*THE PROBLEM*
In full and unchanged, output the entries that follow.

= = = = = = =

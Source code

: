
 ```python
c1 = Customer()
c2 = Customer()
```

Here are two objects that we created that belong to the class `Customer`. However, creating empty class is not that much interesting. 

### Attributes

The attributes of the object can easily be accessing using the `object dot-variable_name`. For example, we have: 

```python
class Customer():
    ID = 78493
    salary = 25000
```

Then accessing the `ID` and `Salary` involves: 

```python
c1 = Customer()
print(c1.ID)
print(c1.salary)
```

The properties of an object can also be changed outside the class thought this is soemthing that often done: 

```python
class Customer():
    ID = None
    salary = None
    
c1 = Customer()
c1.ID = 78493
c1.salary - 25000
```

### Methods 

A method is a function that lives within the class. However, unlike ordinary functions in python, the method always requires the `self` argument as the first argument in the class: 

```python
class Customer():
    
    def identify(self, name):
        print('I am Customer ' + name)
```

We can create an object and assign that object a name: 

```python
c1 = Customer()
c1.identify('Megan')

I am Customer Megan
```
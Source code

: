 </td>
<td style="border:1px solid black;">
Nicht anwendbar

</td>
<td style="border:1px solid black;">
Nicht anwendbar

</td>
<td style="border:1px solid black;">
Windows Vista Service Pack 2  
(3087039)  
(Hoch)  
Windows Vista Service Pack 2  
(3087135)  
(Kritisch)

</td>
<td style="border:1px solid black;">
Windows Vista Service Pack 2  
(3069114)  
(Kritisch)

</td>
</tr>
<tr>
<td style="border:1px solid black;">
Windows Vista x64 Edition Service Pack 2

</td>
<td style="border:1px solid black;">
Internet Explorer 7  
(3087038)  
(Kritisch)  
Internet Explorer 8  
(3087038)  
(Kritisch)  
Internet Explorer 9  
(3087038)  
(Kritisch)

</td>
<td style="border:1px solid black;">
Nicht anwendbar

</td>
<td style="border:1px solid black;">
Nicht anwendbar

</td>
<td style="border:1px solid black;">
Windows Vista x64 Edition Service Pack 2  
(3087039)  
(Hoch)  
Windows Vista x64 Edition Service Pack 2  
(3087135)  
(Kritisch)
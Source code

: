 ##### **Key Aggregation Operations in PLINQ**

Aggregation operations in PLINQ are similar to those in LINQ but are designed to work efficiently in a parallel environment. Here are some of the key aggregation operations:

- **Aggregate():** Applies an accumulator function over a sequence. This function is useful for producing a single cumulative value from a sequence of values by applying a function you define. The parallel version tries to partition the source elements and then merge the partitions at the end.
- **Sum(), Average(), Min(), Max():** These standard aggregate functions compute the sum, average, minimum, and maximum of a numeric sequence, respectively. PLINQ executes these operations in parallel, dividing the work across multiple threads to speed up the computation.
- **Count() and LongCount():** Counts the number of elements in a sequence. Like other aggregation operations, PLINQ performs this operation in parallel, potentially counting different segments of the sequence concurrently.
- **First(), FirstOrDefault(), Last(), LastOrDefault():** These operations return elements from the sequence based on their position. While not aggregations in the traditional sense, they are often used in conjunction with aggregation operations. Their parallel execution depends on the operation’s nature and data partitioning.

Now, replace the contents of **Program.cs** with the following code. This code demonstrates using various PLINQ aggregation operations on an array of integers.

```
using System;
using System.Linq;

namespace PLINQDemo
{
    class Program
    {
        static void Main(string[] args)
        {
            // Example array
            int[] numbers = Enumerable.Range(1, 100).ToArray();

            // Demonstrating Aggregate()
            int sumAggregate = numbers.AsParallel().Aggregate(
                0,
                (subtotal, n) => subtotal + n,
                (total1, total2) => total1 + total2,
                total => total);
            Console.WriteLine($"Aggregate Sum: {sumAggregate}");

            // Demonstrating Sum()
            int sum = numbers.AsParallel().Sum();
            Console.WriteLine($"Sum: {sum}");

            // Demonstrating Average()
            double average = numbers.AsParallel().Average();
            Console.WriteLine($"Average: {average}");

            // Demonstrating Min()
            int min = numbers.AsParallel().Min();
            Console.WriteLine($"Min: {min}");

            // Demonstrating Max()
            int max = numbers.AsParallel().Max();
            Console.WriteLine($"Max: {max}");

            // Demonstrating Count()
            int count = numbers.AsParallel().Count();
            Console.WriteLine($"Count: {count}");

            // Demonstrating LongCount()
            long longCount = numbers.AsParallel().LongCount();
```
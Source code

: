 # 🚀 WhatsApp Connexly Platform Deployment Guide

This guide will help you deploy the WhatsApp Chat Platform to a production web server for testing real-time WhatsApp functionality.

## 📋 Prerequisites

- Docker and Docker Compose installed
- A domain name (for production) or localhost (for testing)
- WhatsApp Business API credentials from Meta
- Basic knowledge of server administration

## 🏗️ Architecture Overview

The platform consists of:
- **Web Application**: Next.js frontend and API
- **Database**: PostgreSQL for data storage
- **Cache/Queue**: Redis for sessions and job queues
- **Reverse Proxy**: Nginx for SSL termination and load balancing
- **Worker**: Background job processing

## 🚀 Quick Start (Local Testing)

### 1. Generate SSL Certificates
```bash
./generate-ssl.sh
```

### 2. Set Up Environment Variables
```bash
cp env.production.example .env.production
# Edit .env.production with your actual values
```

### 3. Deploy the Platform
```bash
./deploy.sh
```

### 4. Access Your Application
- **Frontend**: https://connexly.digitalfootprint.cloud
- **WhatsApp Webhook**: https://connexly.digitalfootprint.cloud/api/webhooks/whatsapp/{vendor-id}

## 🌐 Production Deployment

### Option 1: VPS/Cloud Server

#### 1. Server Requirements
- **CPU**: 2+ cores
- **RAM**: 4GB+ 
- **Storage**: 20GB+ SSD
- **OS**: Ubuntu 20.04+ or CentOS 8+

= = = = = = =

*SOLUTION TO THE PROBLEM*
Source code

:
 ```python
c1 = Customer()
c2 = Customer()
```

Here are two objects that we created that belong to the class `Customer`. However, creating empty class is not that much interesting. 

### Attributes

The attributes of the object can easily be accessing using the `object dot-variable_name`. For example, we have: 

```python
class Customer():
    ID = 78493
    salary = 25000
```

Then accessing the `ID` and `Salary` involves: 

```python
c1 = Customer()
print(c1.ID)
print(c1.salary)
```

The properties of an object can also be changed outside the class thought this is soemthing that often done: 

```python
class Customer():
    ID = None
    salary = None
    
c1 = Customer()
c1.ID = 78493
c1.salary - 25000
```

### Methods 

A method is a function that lives within the class. However, unlike ordinary functions in python, the method always requires the `self` argument as the first argument in the class: 

```python
class Customer():
    
    def identify(self, name):
        print('I am Customer ' + name)
```

We can create an object and assign that object a name: 

```python
c1 = Customer()
c1.identify('Megan')

I am Customer Megan
```
Source code

: </td>
<td style="border:1px solid black;">
Nicht anwendbar

</td>
<td style="border:1px solid black;">
Nicht anwendbar

</td>
<td style="border:1px solid black;">
Windows Vista Service Pack 2  
(3087039)  
(Hoch)  
Windows Vista Service Pack 2  
(3087135)  
(Kritisch)

</td>
<td style="border:1px solid black;">
Windows Vista Service Pack 2  
(3069114)  
(Kritisch)

</td>
</tr>
<tr>
<td style="border:1px solid black;">
Windows Vista x64 Edition Service Pack 2

</td>
<td style="border:1px solid black;">
Internet Explorer 7  
(3087038)  
(Kritisch)  
Internet Explorer 8  
(3087038)  
(Kritisch)  
Internet Explorer 9  
(3087038)  
(Kritisch)

</td>
<td style="border:1px solid black;">
Nicht anwendbar

</td>
<td style="border:1px solid black;">
Nicht anwendbar

</td>
<td style="border:1px solid black;">
Windows Vista x64 Edition Service Pack 2  
(3087039)  
(Hoch)  
Windows Vista x64 Edition Service Pack 2  
(3087135)  
(Kritisch)
Source code

: ##### **Key Aggregation Operations in PLINQ**

Aggregation operations in PLINQ are similar to those in LINQ but are designed to work efficiently in a parallel environment. Here are some of the key aggregation operations:

- **Aggregate():** Applies an accumulator function over a sequence. This function is useful for producing a single cumulative value from a sequence of values by applying a function you define. The parallel version tries to partition the source elements and then merge the partitions at the end.
- **Sum(), Average(), Min(), Max():** These standard aggregate functions compute the sum, average, minimum, and maximum of a numeric sequence, respectively. PLINQ executes these operations in parallel, dividing the work across multiple threads to speed up the computation.
- **Count() and LongCount():** Counts the number of elements in a sequence. Like other aggregation operations, PLINQ performs this operation in parallel, potentially counting different segments of the sequence concurrently.
- **First(), FirstOrDefault(), Last(), LastOrDefault():** These operations return elements from the sequence based on their position. While not aggregations in the traditional sense, they are often used in conjunction with aggregation operations. Their parallel execution depends on the operation’s nature and data partitioning.

Now, replace the contents of **Program.cs** with the following code. This code demonstrates using various PLINQ aggregation operations on an array of integers.

```
using System;
using System.Linq;

namespace PLINQDemo
{
    class Program
    {
        static void Main(string[] args)
        {
            // Example array
            int[] numbers = Enumerable.Range(1, 100).ToArray();

            // Demonstrating Aggregate()
            int sumAggregate = numbers.AsParallel().Aggregate(
                0,
                (subtotal, n) => subtotal + n,
                (total1, total2) => total1 + total2,
                total => total);
            Console.WriteLine($"Aggregate Sum: {sumAggregate}");

            // Demonstrating Sum()
            int sum = numbers.AsParallel().Sum();
            Console.WriteLine($"Sum: {sum}");

            // Demonstrating Average()
            double average = numbers.AsParallel().Average();
            Console.WriteLine($"Average: {average}");

            // Demonstrating Min()
            int min = numbers.AsParallel().Min();
            Console.WriteLine($"Min: {min}");

            // Demonstrating Max()
            int max = numbers.AsParallel().Max();
            Console.WriteLine($"Max: {max}");

            // Demonstrating Count()
            int count = numbers.AsParallel().Count();
            Console.WriteLine($"Count: {count}");

            // Demonstrating LongCount()
            long longCount = numbers.AsParallel().LongCount();
```
Source code

: # 🚀 WhatsApp Connexly Platform Deployment Guide

This guide will help you deploy the WhatsApp Chat Platform to a production web server for testing real-time WhatsApp functionality.

## 📋 Prerequisites

- Docker and Docker Compose installed
- A domain name (for production) or localhost (for testing)
- WhatsApp Business API credentials from Meta
- Basic knowledge of server administration

## 🏗️ Architecture Overview

The platform consists of:
- **Web Application**: Next.js frontend and API
- **Database**: PostgreSQL for data storage
- **Cache/Queue**: Redis for sessions and job queues
- **Reverse Proxy**: Nginx for SSL termination and load balancing
- **Worker**: Background job processing

## 🚀 Quick Start (Local Testing)

### 1. Generate SSL Certificates
```bash
./generate-ssl.sh
```

### 2. Set Up Environment Variables
```bash
cp env.production.example .env.production
# Edit .env.production with your actual values
```

### 3. Deploy the Platform
```bash
./deploy.sh
```

### 4. Access Your Application
- **Frontend**: https://connexly.digitalfootprint.cloud
- **WhatsApp Webhook**: https://connexly.digitalfootprint.cloud/api/webhooks/whatsapp/{vendor-id}

## 🌐 Production Deployment

### Option 1: VPS/Cloud Server

#### 1. Server Requirements
- **CPU**: 2+ cores
- **RAM**: 4GB+ 
- **Storage**: 20GB+ SSD
- **OS**: Ubuntu 20.04+ or CentOS 8+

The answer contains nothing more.